As allies to the Black community, we have a duty to listen with the utmost compassion to their demands of us and the systems of oppression that exist within society today. To turn away and exalt our own demands (because we have been inconvenienced as a white­dominated culture) flies in the face of the foundation of our shared history.

There has been much loosely defined rationale to embolden the argument that BLM’s actions were unfair and inappropriate.: 1) “I’d like to see them protest Caribana”; 2) “They were honoured guests and should not have turned the parade into a protest” 3) “They hijacked the parade and held us hostage” ; or 4) “They’ve driven a wedge into our community, by attacking the police.”

That last point is one of the most poignant, as it once again ignores our shared history and the modern day occurrences that gave birth to the Black Lives Matter movement. The queer community has long had a tenuous relationship with police. One only has to look to the bathhouse raids in 1981 and on Pussy Palace in 2000. We received a lacklustre apology from the Toronto Police Service that was even criticized by The 519 Community Centre.

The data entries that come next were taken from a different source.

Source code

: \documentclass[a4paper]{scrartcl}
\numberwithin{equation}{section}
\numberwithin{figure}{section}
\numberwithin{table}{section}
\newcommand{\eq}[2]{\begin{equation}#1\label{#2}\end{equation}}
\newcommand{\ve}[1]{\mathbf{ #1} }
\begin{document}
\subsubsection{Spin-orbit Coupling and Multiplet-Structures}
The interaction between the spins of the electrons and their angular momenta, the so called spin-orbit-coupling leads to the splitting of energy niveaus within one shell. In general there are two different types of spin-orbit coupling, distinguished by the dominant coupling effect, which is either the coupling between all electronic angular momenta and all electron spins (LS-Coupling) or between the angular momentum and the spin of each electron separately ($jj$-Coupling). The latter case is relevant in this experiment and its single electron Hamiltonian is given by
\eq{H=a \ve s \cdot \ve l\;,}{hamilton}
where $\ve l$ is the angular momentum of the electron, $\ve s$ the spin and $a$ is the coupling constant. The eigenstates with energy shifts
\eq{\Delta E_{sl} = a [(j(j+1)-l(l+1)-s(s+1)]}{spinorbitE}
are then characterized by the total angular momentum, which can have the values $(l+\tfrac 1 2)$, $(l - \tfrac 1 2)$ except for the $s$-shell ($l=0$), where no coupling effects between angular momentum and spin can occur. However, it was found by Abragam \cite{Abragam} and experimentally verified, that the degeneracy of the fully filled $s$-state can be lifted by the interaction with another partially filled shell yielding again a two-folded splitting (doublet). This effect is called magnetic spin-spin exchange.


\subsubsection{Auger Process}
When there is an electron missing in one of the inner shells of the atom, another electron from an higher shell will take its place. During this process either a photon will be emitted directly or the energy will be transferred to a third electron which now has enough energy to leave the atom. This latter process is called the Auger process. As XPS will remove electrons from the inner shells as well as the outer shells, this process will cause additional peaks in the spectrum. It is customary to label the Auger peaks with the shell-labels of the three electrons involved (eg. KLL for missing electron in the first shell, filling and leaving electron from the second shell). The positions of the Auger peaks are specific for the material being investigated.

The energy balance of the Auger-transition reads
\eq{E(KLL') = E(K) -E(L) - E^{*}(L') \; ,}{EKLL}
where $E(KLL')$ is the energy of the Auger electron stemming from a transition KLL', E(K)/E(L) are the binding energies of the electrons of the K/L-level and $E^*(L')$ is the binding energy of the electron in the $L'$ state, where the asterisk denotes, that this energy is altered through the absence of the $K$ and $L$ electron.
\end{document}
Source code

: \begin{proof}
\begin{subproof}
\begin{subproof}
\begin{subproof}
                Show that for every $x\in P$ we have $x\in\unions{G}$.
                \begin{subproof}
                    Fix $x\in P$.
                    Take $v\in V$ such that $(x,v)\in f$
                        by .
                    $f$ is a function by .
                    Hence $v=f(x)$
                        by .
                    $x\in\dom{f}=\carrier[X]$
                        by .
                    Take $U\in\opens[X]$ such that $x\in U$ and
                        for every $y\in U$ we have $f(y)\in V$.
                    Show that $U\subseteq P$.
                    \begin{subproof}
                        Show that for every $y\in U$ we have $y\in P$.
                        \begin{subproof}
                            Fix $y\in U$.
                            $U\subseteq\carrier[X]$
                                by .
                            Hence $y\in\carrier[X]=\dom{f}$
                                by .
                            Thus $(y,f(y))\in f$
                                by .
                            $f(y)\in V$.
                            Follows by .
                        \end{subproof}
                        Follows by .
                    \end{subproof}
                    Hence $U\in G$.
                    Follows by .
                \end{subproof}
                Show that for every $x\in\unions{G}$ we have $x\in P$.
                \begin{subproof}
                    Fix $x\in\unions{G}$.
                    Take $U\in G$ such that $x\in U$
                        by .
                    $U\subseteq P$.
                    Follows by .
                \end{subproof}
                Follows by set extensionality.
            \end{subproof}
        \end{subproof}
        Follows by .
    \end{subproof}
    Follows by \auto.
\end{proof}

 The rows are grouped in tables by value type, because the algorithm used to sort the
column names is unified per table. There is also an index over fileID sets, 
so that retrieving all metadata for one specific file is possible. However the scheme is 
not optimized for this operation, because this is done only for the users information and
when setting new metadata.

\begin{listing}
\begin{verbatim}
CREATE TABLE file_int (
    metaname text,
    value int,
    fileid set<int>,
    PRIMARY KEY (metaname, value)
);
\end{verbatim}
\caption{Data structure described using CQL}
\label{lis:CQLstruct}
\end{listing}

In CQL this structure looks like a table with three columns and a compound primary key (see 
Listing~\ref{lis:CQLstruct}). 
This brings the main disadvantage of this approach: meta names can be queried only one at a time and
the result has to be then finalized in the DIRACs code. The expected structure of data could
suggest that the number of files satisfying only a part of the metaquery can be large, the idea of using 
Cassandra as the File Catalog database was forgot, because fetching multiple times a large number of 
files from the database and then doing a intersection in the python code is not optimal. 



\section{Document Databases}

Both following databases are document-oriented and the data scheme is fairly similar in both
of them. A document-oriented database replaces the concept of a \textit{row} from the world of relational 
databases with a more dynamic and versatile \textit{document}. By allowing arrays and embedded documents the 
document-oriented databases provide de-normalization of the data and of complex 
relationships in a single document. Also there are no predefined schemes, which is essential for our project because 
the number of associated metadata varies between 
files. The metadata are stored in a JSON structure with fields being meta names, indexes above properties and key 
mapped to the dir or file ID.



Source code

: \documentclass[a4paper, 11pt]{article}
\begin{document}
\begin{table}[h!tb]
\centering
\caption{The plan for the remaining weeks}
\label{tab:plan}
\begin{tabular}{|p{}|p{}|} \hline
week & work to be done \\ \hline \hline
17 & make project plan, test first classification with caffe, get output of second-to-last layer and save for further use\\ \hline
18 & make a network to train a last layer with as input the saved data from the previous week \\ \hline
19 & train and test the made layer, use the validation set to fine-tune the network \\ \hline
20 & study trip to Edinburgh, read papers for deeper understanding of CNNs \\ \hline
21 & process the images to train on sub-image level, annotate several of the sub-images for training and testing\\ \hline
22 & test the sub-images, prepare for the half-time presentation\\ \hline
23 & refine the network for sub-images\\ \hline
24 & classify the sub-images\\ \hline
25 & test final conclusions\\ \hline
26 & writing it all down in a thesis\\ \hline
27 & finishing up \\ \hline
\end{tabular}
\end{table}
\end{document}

BLM’s request to have police (as an organization) not participate in the Pride parade with floats or the festival with a booth, is born out of the many years of mistreatment towards people of colour. 

It did not come out of nowhere. 

While those of us who marched in last week’s parade may have had to wait for 30 minutes, we all were able to go home alive. The same cannot be said for Sammy Yatim, Andrew Loku or the many trans POC and sex workers whose murders remain unsolved. 

Why must we keep silencing the voices of those who would speak out for them? It was not long ago when politicians and the powers that be were trying to put the proverbial tape over our mouths, as we shouted for same­-sex marriage rights.

So, while predominantly white cis persons complain that Black Lives Matter has driven a wedge into our community, ­the truth is this: they have shone a light on the sharp divide that already existed. It exists, because of the racism we never wanted to face as a collective ­ and face it we must, if ever we are going to move forward in a spirit of compassion. 

Let’s be conscious of the space we occupy due to our white privilege, as we listen to the demands of the racial minority groups that have given us so much. We cannot ask them to ‘come sit with us’, then take away the chair before they have chance to sit down and be heard at the table.